Sunday, May 20, 2018

Corporations & Plutocrats. Overcoming Harmful Greed Nationally and Worldwide.


It is important to the workings of a republic that average citizens compromise over disagreements where they can. Even when the disagreements in worldview are so widely apart that a compromise is not possible, we can at least listen to rationally and respectfully expressed oppositional opinion. We can understand that, despite our differences, our opposition has the best of intentions for solving the problems of our planet or nation.

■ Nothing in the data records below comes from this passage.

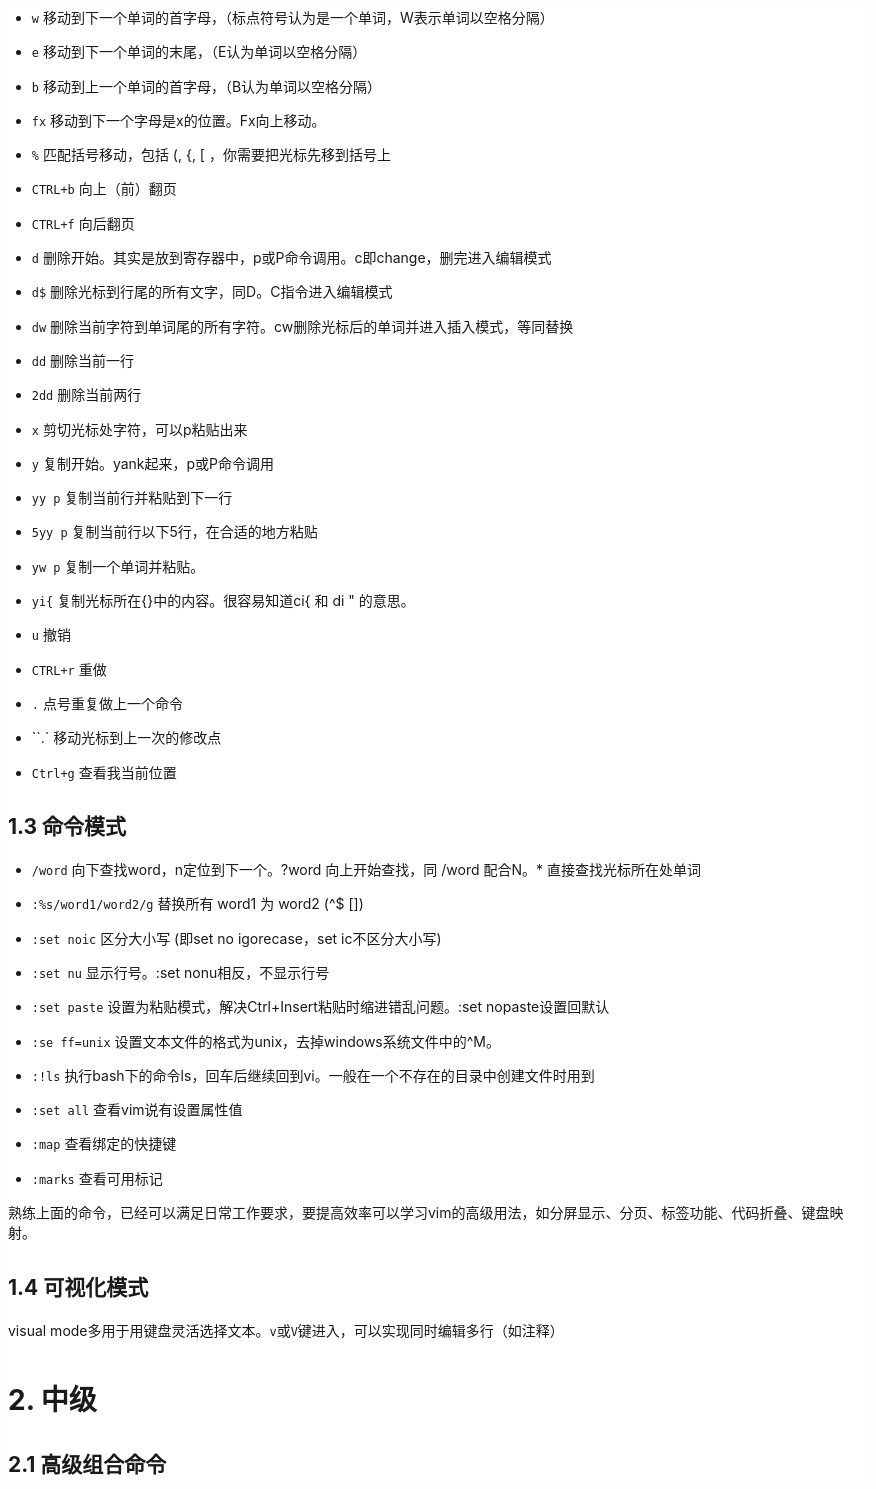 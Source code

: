 - `w`  移动到下一个单词的首字母，（标点符号认为是一个单词，W表示单词以空格分隔）
- `e`  移动到下一个单词的末尾，（E认为单词以空格分隔）

- `b`  移动到上一个单词的首字母，（B认为单词以空格分隔）
- `fx`  移动到下一个字母是x的位置。Fx向上移动。
- `%`  匹配括号移动，包括 (, {, [ ，你需要把光标先移到括号上

- `CTRL+b` 向上（前）翻页
- `CTRL+f` 向后翻页

- `d`  删除开始。其实是放到寄存器中，p或P命令调用。c即change，删完进入编辑模式
- `d$`  删除光标到行尾的所有文字，同D。C指令进入编辑模式
- `dw`    删除当前字符到单词尾的所有字符。cw删除光标后的单词并进入插入模式，等同替换
- `dd`  删除当前一行
- `2dd`  删除当前两行
- `x`  剪切光标处字符，可以p粘贴出来

- `y`  复制开始。yank起来，p或P命令调用
- `yy p`  复制当前行并粘贴到下一行
- `5yy p` 复制当前行以下5行，在合适的地方粘贴
- `yw p`  复制一个单词并粘贴。
- `yi{`  复制光标所在{}中的内容。很容易知道ci{ 和 di " 的意思。

- `u`      撤销
- `CTRL+r` 重做
- `.`   点号重复做上一个命令
- ``.`  移动光标到上一次的修改点

-  `Ctrl+g` 查看我当前位置

## 1.3 命令模式

- `/word` 向下查找word，n定位到下一个。?word 向上开始查找，同 /word 配合N。* 直接查找光标所在处单词
- `:%s/word1/word2/g`  替换所有 word1 为 word2 (^$ [])
- `:set noic`    区分大小写 (即set no igorecase，set ic不区分大小写)

- `:set nu`  显示行号。:set nonu相反，不显示行号
- `:set paste`  设置为粘贴模式，解决Ctrl+Insert粘贴时缩进错乱问题。:set nopaste设置回默认
- `:se ff=unix` 设置文本文件的格式为unix，去掉windows系统文件中的^M。

- `:!ls`  执行bash下的命令ls，回车后继续回到vi。一般在一个不存在的目录中创建文件时用到
- `:set all` 查看vim说有设置属性值
- `:map` 查看绑定的快捷键
- `:marks` 查看可用标记

熟练上面的命令，已经可以满足日常工作要求，要提高效率可以学习vim的高级用法，如分屏显示、分页、标签功能、代码折叠、键盘映射。

## 1.4 可视化模式
visual mode多用于用键盘灵活选择文本。`v`或`V`键进入，可以实现同时编辑多行（如注释）

# 2. 中级

## 2.1 高级组合命令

However the same cannot be said for individual plutocrats and multinational corporations. They do not have the best of intentions. Their decisions are based entirely upon personal greed and hunger for power. The wealthy U.S. elite, who bought Congress by paying for their elections, made House and Senate vote in favor of (billionaire) Donald Trump’s tax cuts for the rich and corporations. They knew that this move would damage our economy and burden the nation’s children with an increased national debt; but they did it anyway. The pharmaceutical companies that sold DES knew that it caused fetal deformities; but sold it anyway. The companies Chiquita and Dole knew that the pesticide DBCP caused cancer and sterility (it is banned in the United States); but used it in Nicaragua anyway. These wealthy individuals and firms knew that their actions would harm people; but their greed was more important to them.

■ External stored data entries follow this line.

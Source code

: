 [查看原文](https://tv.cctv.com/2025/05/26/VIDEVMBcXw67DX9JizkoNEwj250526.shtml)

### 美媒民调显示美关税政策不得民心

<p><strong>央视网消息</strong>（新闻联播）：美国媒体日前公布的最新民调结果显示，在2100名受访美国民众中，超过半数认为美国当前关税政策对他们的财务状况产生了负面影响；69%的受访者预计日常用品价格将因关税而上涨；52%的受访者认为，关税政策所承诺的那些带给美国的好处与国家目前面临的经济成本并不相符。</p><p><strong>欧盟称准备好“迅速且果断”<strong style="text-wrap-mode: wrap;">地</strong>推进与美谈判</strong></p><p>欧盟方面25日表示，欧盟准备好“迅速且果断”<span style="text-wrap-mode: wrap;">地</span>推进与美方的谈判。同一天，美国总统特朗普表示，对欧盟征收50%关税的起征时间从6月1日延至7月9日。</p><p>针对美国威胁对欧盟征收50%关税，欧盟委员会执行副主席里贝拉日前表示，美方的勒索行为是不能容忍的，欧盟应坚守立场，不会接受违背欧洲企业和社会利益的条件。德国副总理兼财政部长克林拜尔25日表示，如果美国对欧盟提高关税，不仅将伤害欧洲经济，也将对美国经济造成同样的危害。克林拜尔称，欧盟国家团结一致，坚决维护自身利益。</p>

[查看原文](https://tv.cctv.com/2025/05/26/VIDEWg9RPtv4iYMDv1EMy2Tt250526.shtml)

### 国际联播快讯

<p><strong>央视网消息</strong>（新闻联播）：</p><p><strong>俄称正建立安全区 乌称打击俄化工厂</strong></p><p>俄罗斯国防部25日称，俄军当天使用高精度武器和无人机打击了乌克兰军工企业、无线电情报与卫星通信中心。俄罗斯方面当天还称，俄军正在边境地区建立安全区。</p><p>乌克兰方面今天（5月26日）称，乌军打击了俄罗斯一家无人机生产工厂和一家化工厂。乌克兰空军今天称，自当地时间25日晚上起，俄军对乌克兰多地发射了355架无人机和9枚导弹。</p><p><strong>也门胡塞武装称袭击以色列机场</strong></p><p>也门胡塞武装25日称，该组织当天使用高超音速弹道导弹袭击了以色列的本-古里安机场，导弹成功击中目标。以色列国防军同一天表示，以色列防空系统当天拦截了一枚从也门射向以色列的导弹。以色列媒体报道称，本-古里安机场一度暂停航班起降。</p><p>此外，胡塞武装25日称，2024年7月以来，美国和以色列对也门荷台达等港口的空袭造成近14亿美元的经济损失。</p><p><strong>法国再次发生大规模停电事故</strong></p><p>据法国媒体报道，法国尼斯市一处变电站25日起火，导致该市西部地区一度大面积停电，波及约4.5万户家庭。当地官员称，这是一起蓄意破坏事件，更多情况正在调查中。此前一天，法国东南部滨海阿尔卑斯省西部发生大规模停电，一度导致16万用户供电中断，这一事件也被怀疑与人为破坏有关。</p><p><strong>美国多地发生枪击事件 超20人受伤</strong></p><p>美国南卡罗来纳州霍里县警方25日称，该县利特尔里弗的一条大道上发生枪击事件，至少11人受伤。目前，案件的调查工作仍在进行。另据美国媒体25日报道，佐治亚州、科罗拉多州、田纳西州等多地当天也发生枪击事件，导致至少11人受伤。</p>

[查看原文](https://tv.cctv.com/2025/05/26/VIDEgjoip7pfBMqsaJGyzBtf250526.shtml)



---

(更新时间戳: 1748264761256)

However the above conscious harm by plutocrats and companies, as bad as it is, is not even among the most intentionally murderous of examples. Canadian mining company, Hudbay Minerals Inc., is facing charges that it hired thugs to murder an environmental & indigenous rights activist in Guatemala; a common practice among multinationals looking to exploit local resources. That goes a little farther than knowing that your product can hurt someone. The plutocrats and corporations who have the United States involved in the Middle East, killing hundreds of thousands in proxy wars or overt invasions because that’s where their oil profits lay, are more harmful still. Direct murder, war and genocide, for the sake of profit, is a deliberate and broadly felt trauma of which the perpetrators are entirely aware.

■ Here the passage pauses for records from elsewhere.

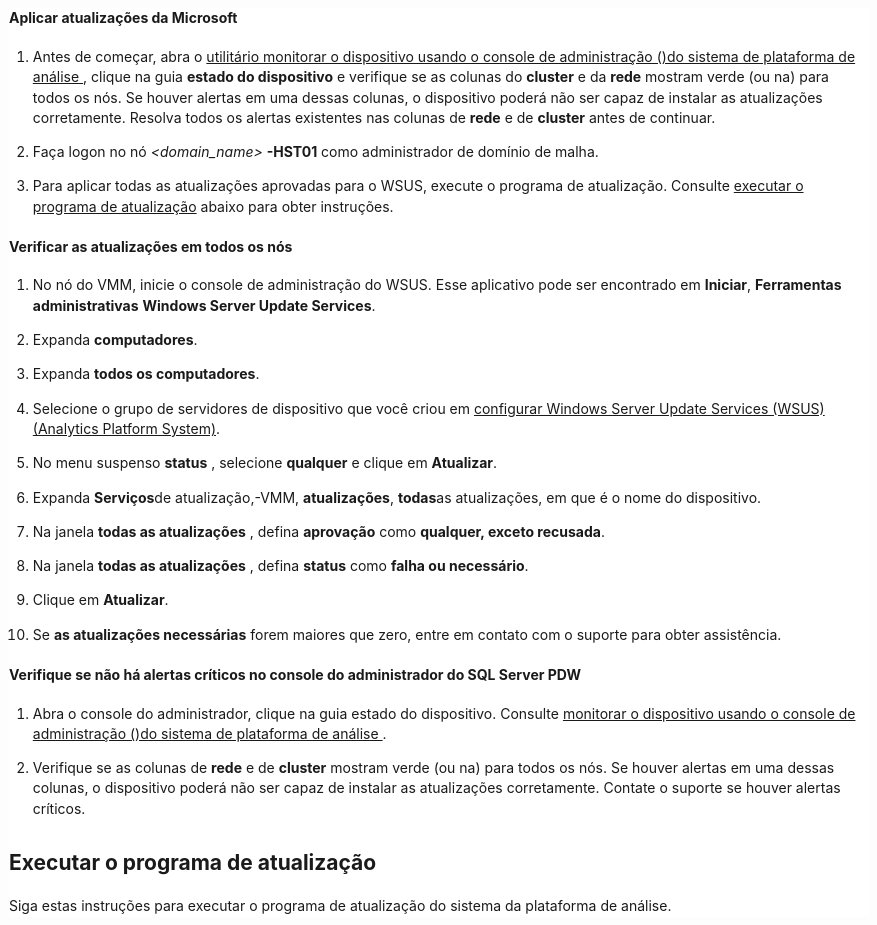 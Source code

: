 #### <a name="apply-microsoft-updates"></a>Aplicar atualizações da Microsoft  
  
1.  Antes de começar, abra o [utilitário monitorar o dispositivo usando o console de administração &#40;&#41;do sistema de plataforma de análise ](monitor-the-appliance-by-using-the-admin-console.md), clique na guia **estado do dispositivo** e verifique se as colunas do **cluster** e da **rede** mostram verde (ou na) para todos os nós. Se houver alertas em uma dessas colunas, o dispositivo poderá não ser capaz de instalar as atualizações corretamente. Resolva todos os alertas existentes nas colunas de **rede** e de **cluster** antes de continuar.  
  
2.  Faça logon no nó _<domain_name>_ **-HST01** como administrador de domínio de malha.  
  
3.  Para aplicar todas as atualizações aprovadas para o WSUS, execute o programa de atualização. Consulte [executar o programa de atualização](#RunUpdateWizard) abaixo para obter instruções.  
  
#### <a name="verify-the-updates-on-all-nodes"></a>Verificar as atualizações em todos os nós  
  
1.  No nó do VMM, inicie o console de administração do WSUS. Esse aplicativo pode ser encontrado em **Iniciar**, **Ferramentas administrativas** **Windows Server Update Services**.  
  
2.  Expanda **computadores**.  
  
3.  Expanda **todos os computadores**.  
  
4.  Selecione o grupo de servidores de dispositivo que você criou em [configurar Windows Server Update Services &#40;WSUS&#41; &#40;Analytics Platform System&#41;](configure-windows-server-update-services-wsus.md).  
  
5.  No menu suspenso **status** , selecione **qualquer** e clique em **Atualizar**.  
  
6.  Expanda **Serviços**de *<appliance name>* atualização,-VMM, **atualizações**, **todas**as *<appliance name>* atualizações, em que é o nome do dispositivo.  
  
7.  Na janela **todas as atualizações** , defina **aprovação** como **qualquer, exceto recusada**.  
  
8.  Na janela **todas as atualizações** , defina **status** como **falha ou necessário**.  
  
9. Clique em **Atualizar**.  
  
10. Se **as atualizações necessárias** forem maiores que zero, entre em contato com o suporte para obter assistência.  
  
#### <a name="ensure-there-are-no-critical-alerts-in-the-sql-server-pdw-admin-console"></a>Verifique se não há alertas críticos no console do administrador do SQL Server PDW  
  
1.  Abra o console do administrador, clique na guia estado do dispositivo. Consulte [monitorar o dispositivo usando o console de administração &#40;&#41;do sistema de plataforma de análise ](monitor-the-appliance-by-using-the-admin-console.md).  
  
2.  Verifique se as colunas de **rede** e de **cluster** mostram verde (ou na) para todos os nós. Se houver alertas em uma dessas colunas, o dispositivo poderá não ser capaz de instalar as atualizações corretamente. Contate o suporte se houver alertas críticos.  
  
## <a name="run-the-update-program"></a><a name="RunUpdateWizard"></a>Executar o programa de atualização  
Siga estas instruções para executar o programa de atualização do sistema da plataforma de análise.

Even though the examples of harm are so widespread, and even though the perpetrators are so powerful, there are solutions, both national and international, which can curtail the damage caused by these powers.

Nationally, we need to recognize that the first purpose of any government should be to protect its citizens. This is certainly not why governments were formed in the first place. The first agricultural societies whose settlements expanded beyond simple tribal units, were organized by elites with armies who wished to have a population of workers to supply them with food, build their cities and otherwise serve them. But we have struggled from those roots to create representative republics, and it’s time that those republics stop serving elites. In the United States it is possible, without violent revolution, to get money out of politics and take decision-making away from the plutocrats. This is the goal of Common Cause, Occupy and other like-minded organizations. If corporate and wealthy donors were unable to give money to politicians’ campaigns, politicians would not support the interests of capitalist oligarchy alone. If U.S. citizens were more involved and more watchful of their elected leaders, their leaders would be required to protect them or lose elections. This goal is a long shot. Citizens generally do not wish to be politically involved, people are easily misled by propaganda, and the plutocracy is too vigilant to let democracy just happen without a floor fight.

There are activists who will argue that Common Cause and Occupy are not natural allies, since Common Cause has a reformist agenda of changing an aspect of electoral process, whereas Occupy’s proponents have a more radical agenda of subverting capitalist political domination worldwide. History shows us that the success of the Women’s Movement in the 1970s and 1980s occurred because there was a spectrum of feminists striving against patriarchy. On one end of this spectrum were reformist feminists working to change laws. At the other end of the spectrum were radical feminists engaged in street action and establishing a separate women’s culture. Women’s culture provides space for women away from the static of male ideas and societal control where women have the opportunity to create new ideas, visionary art, support systems, etc. While the goals of feminism have not yet all been attained, this combination of women hammering at the system from both the inside and the outside was immensely successful at creating legal and societal change. The same can be true for the movement against plutocracy and multinational capitalist abuses.

If national democracy is a long shot, an international democratic institution that can prevent plutocrats and international corporations from harming people is even farther off as a goal. Multinationals can shift from country to country and avoid accountability. Wealthy individuals can move themselves and their influence with even greater ease. In addition, the one world governing body which could have the power to create the peace and harmony that is in its charter, the United Nations, is riddled with the interests of the powerful and the wealthy. It is therefore entirely ineffective at carrying-out its program.

So what’s the solution? Start small. Join with Common Cause, Occupy (or the equivalent in your country if you are reading this outside of the U.S.). It’s a small step; but it will lead you to action. The goal of having a national government that places protection of its citizens before corporate and wealthy class greed is a long way off. The patience and action required is that of a mindful meditation where an activist places one foot in front of another and faces the task step by step.